Manuel restrained the young woman by stretching his left arm in front of her.
“Just a moment. Light a lamp, my friends. We do not go forward in the dark.”
At this there was a further demur, but finally a match flickered and a lamp was lit. Manuel moved slowly forward into the room, followed by Valencia. In a corner of the room a man lay bound upon the floor, his back toward them. One of the men rolled him over as if he had been a sack of potatoes. The face into which they looked had been mauled and battered, but Valencia had no trouble in recognizing it.
“Sebastian!” she cried.
He said nothing. A sullen, dogged look rested on his face. Manuel had seen it before on the countenance of many men. He knew that the sheep grazer could not be driven to talk.
Miss Valdes might have known it, too, but she was too impatient for finesse. “What have you done with Mr. Gordon? Tell me—now—at once,” she commanded.
The man’s eyes did not lift to meet hers. Nor did he answer a single word.

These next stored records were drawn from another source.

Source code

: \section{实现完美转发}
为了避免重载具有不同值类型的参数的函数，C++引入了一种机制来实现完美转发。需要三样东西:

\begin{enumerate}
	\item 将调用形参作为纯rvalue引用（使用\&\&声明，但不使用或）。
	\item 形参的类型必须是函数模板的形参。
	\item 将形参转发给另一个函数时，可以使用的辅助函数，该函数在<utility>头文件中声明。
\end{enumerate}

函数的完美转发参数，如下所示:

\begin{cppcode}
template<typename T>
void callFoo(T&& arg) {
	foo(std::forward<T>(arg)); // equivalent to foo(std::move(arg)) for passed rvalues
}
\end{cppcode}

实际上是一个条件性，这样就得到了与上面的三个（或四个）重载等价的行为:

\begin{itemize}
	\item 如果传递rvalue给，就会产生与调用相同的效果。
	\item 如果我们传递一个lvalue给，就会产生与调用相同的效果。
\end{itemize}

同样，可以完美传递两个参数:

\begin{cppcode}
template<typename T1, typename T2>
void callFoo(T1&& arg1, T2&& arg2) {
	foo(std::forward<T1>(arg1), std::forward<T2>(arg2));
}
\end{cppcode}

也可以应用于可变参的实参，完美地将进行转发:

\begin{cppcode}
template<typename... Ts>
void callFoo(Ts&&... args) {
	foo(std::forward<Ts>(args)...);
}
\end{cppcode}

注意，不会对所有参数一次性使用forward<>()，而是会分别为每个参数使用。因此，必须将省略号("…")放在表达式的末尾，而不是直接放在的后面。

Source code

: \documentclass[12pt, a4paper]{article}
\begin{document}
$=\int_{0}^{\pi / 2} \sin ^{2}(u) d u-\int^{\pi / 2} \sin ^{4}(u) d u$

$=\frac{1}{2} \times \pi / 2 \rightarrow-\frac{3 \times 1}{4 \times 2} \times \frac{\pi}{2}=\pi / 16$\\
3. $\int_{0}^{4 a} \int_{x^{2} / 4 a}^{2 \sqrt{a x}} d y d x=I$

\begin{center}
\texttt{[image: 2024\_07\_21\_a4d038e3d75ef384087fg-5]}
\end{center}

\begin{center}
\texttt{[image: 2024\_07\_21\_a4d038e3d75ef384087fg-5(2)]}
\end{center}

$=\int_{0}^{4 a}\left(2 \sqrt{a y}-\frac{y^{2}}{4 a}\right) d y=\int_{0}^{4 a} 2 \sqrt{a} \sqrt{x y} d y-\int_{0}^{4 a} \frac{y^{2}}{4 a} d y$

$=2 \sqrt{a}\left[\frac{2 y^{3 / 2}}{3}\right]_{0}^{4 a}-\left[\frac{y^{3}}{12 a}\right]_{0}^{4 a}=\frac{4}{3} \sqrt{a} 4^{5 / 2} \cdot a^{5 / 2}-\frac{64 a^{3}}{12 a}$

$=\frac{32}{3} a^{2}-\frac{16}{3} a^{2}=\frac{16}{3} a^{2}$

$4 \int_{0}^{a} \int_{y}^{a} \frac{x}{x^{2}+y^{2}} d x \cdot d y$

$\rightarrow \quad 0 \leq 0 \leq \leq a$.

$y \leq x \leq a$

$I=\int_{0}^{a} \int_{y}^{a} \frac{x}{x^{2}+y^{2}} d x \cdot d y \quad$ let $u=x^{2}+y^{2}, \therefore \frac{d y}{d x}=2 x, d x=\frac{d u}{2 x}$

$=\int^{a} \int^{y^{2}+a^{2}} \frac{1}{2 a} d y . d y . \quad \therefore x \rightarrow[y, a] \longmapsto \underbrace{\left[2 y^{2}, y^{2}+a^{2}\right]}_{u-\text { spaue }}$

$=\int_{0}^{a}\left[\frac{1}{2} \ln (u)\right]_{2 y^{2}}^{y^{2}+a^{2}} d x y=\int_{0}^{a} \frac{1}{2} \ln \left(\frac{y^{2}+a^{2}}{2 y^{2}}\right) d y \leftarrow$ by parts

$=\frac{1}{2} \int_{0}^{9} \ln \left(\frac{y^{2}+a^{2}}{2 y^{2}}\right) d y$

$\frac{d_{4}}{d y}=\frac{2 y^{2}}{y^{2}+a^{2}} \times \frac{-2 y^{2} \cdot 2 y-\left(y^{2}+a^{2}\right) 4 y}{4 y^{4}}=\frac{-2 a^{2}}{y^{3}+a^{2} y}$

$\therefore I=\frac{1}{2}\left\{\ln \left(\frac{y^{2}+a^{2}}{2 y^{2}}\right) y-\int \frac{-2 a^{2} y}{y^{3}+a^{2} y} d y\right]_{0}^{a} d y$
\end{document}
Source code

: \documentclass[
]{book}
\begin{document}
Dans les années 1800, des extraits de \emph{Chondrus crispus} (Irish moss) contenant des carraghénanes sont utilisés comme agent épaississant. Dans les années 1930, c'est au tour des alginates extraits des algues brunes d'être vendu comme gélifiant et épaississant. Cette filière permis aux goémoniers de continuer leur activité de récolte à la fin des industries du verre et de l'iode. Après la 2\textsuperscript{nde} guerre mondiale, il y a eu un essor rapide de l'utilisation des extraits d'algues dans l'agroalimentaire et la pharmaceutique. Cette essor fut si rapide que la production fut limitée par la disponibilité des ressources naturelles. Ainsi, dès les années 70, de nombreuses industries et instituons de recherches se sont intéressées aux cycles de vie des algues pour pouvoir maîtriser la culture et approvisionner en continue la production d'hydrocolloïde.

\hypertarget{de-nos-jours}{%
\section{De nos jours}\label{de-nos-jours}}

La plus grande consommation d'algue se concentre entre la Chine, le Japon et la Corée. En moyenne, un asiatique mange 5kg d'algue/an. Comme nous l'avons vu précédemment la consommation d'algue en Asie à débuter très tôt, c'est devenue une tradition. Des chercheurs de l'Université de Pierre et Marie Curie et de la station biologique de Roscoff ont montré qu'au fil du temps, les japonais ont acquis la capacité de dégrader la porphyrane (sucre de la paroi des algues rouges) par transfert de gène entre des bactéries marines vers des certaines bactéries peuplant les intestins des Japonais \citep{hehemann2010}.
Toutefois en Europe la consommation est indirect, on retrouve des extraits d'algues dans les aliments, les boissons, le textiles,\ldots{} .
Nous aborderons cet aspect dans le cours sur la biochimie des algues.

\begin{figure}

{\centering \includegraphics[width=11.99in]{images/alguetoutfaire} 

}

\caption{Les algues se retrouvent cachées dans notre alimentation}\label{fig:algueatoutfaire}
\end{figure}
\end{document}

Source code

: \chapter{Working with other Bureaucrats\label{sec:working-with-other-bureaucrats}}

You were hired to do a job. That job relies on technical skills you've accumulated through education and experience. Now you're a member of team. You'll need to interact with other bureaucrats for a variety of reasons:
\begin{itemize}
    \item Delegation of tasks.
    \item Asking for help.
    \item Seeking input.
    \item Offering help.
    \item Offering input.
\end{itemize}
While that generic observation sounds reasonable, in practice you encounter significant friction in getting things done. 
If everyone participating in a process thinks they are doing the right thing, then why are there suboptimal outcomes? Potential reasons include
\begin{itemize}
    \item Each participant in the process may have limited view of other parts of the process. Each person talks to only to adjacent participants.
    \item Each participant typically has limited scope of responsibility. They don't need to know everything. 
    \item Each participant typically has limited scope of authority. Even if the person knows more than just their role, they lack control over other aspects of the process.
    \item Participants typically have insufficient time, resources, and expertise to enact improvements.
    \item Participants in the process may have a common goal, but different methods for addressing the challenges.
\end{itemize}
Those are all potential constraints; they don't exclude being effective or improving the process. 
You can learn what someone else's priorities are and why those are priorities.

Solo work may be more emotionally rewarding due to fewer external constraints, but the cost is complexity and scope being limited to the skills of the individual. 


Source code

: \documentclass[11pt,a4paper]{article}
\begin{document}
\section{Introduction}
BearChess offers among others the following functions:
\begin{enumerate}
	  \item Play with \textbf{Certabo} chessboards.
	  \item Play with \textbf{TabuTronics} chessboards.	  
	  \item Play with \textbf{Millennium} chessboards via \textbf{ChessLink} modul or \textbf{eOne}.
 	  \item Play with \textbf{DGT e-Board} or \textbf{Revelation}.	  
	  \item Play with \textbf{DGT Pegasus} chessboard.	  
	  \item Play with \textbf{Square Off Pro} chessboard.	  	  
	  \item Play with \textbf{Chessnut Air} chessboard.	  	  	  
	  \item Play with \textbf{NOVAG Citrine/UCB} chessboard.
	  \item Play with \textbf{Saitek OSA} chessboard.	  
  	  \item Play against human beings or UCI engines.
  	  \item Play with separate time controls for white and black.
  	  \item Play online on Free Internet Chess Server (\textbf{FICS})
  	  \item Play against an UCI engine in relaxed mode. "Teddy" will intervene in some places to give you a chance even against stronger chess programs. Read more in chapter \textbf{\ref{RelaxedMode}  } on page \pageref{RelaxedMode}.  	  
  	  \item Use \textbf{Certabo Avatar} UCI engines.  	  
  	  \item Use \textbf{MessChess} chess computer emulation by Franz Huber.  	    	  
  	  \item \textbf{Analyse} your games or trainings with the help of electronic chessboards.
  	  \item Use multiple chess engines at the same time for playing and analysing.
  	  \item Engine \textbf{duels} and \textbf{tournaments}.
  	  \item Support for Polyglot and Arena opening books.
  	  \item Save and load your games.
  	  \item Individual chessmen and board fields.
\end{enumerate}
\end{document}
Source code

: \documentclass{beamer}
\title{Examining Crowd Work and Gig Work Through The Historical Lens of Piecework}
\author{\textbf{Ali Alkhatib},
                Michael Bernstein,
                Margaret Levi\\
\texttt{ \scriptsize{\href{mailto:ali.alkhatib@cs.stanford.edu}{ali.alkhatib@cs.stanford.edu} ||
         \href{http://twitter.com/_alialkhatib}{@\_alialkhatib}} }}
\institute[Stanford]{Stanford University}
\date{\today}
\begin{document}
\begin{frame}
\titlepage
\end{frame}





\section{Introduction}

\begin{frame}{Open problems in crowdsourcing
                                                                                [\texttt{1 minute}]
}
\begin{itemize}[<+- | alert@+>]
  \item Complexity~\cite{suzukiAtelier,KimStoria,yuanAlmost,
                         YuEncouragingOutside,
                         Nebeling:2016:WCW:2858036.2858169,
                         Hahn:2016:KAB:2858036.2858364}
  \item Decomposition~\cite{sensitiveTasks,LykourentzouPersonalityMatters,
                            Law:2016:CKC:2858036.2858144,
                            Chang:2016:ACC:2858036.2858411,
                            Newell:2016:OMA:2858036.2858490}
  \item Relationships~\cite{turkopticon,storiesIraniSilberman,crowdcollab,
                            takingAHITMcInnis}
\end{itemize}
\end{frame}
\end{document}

“First, our hundred dollars, Senorita,” one of the men reminded her.
“It will be paid when you deliver Sebastian to us in the street with his hands tied behind him,” Manuel promised.
They protested, grumbling that they had risked enough already when they had captured him an hour earlier. But in the end they came to Pesquiera’s condition. The prisoner’s hands were tied behind him and his feet released so that he could walk. Manuel slid one arm under the right one of Sebastian. The fingers of his left hand rested on the handle of a revolver in his coat pocket.
Valencia, all impatience, could hardly restrain herself until they were alone with their prisoner. She walked on the other side of her cousin, but as soon as they reached the Plaza she stopped.
“Where is he, Sebastian? What have you done with him? I warn you it is better to tell all you know,” she cried sternly.
He looked up at her doggedly, moistened his lips, and looked down again without a word.
“Speak!” she urged imperiously. “Where is Mr. Gordon? Tell me he is alive. And what of Pablo?”
Manuel spoke in a low voice. “My cousin, you are driving him to silence. Leave him to me. He must be led, not driven.”
Valencia was beyond reason. She felt that every minute lost was of tremendous importance. If Gordon was alive they must get help to him at once. All her life she had known Sebastian. When she had been a little tot he had taught her how to ride and how to fish. Since her return from college she had renewed acquaintance with him. Had she not been good to his children when they had small-pox? Had she not sold him his place cheaper than any other man could have bought it? Why, then, should he assume she was his enemy? Why should he distrust her? Why, above all, had he done this foolish and criminal thing?